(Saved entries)
+---+

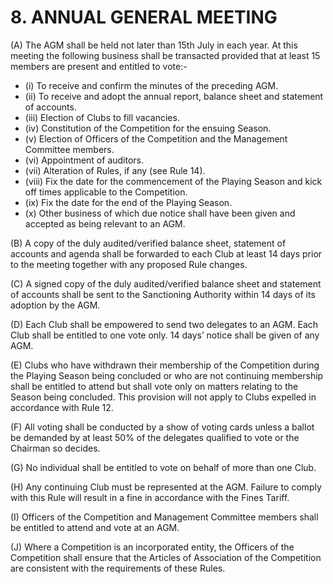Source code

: # 8. ANNUAL GENERAL MEETING

(A) The AGM shall be held not later than 15th July in each year. At this meeting the following business shall be transacted provided that at least 15 members are present and entitled to vote:-
- (i)	To receive and confirm the minutes of the preceding AGM.
- (ii)	To receive and adopt the annual report, balance sheet and statement of accounts.
- (iii)	Election of Clubs to fill vacancies.
- (iv)	Constitution of the Competition for the ensuing Season.
- (v)	Election of Officers of the Competition and the Management Committee members.
- (vi)	Appointment of auditors.
- (vii)	Alteration of Rules, if any (see Rule 14).
- (viii)	Fix the date for the commencement of the Playing Season and kick off times applicable to the Competition.
- (ix)	Fix the date for the end of the Playing Season.
- (x)	Other business of which due notice shall have been given and accepted as being relevant to an AGM.

(B)	A copy of the duly audited/verified balance sheet, statement of accounts and agenda shall be forwarded to each Club at least 14 days prior to the meeting together with any proposed Rule changes.

(C)	A signed copy of the duly audited/verified balance sheet and statement of accounts shall be sent to the Sanctioning Authority within 14 days of its adoption by the AGM.

(D)	Each Club shall be empowered to send two delegates to an AGM. Each Club shall be entitled to one vote only.  14 days’ notice shall be given of any AGM.

(E)	Clubs who have withdrawn their membership of the Competition during the Playing Season being concluded or who are not continuing membership shall be entitled to attend but shall vote only on matters relating to the Season being concluded. This provision will not apply to Clubs expelled in accordance with Rule 12.

(F)	All voting shall be conducted by a show of voting cards unless a ballot be demanded by at least 50% of the delegates qualified to vote or the Chairman so decides.

(G)	No individual shall be entitled to vote on behalf of more than one Club.

(H)	Any continuing Club must be represented at the AGM. Failure to comply with this Rule will result in a fine in accordance with the Fines Tariff.

(I)	Officers of the Competition and Management Committee members shall be entitled to attend and vote at an AGM.

(J)	Where a Competition is an incorporated entity, the Officers of the Competition shall ensure that the Articles of Association of the Competition are consistent with the requirements of these Rules.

+---+

→ The problem:
Keep the pictures out of your copy, and repeat every entry above exactly.

→ Answer below:
Source code

: # 8. ANNUAL GENERAL MEETING

(A) The AGM shall be held not later than 15th July in each year. At this meeting the following business shall be transacted provided that at least 15 members are present and entitled to vote:-
- (i)	To receive and confirm the minutes of the preceding AGM.
- (ii)	To receive and adopt the annual report, balance sheet and statement of accounts.
- (iii)	Election of Clubs to fill vacancies.
- (iv)	Constitution of the Competition for the ensuing Season.
- (v)	Election of Officers of the Competition and the Management Committee members.
- (vi)	Appointment of auditors.
- (vii)	Alteration of Rules, if any (see Rule 14).
- (viii)	Fix the date for the commencement of the Playing Season and kick off times applicable to the Competition.
- (ix)	Fix the date for the end of the Playing Season.
- (x)	Other business of which due notice shall have been given and accepted as being relevant to an AGM.

(B)	A copy of the duly audited/verified balance sheet, statement of accounts and agenda shall be forwarded to each Club at least 14 days prior to the meeting together with any proposed Rule changes.

(C)	A signed copy of the duly audited/verified balance sheet and statement of accounts shall be sent to the Sanctioning Authority within 14 days of its adoption by the AGM.

(D)	Each Club shall be empowered to send two delegates to an AGM. Each Club shall be entitled to one vote only.  14 days’ notice shall be given of any AGM.

(E)	Clubs who have withdrawn their membership of the Competition during the Playing Season being concluded or who are not continuing membership shall be entitled to attend but shall vote only on matters relating to the Season being concluded. This provision will not apply to Clubs expelled in accordance with Rule 12.

(F)	All voting shall be conducted by a show of voting cards unless a ballot be demanded by at least 50% of the delegates qualified to vote or the Chairman so decides.

(G)	No individual shall be entitled to vote on behalf of more than one Club.

(H)	Any continuing Club must be represented at the AGM. Failure to comply with this Rule will result in a fine in accordance with the Fines Tariff.

(I)	Officers of the Competition and Management Committee members shall be entitled to attend and vote at an AGM.

(J)	Where a Competition is an incorporated entity, the Officers of the Competition shall ensure that the Articles of Association of the Competition are consistent with the requirements of these Rules.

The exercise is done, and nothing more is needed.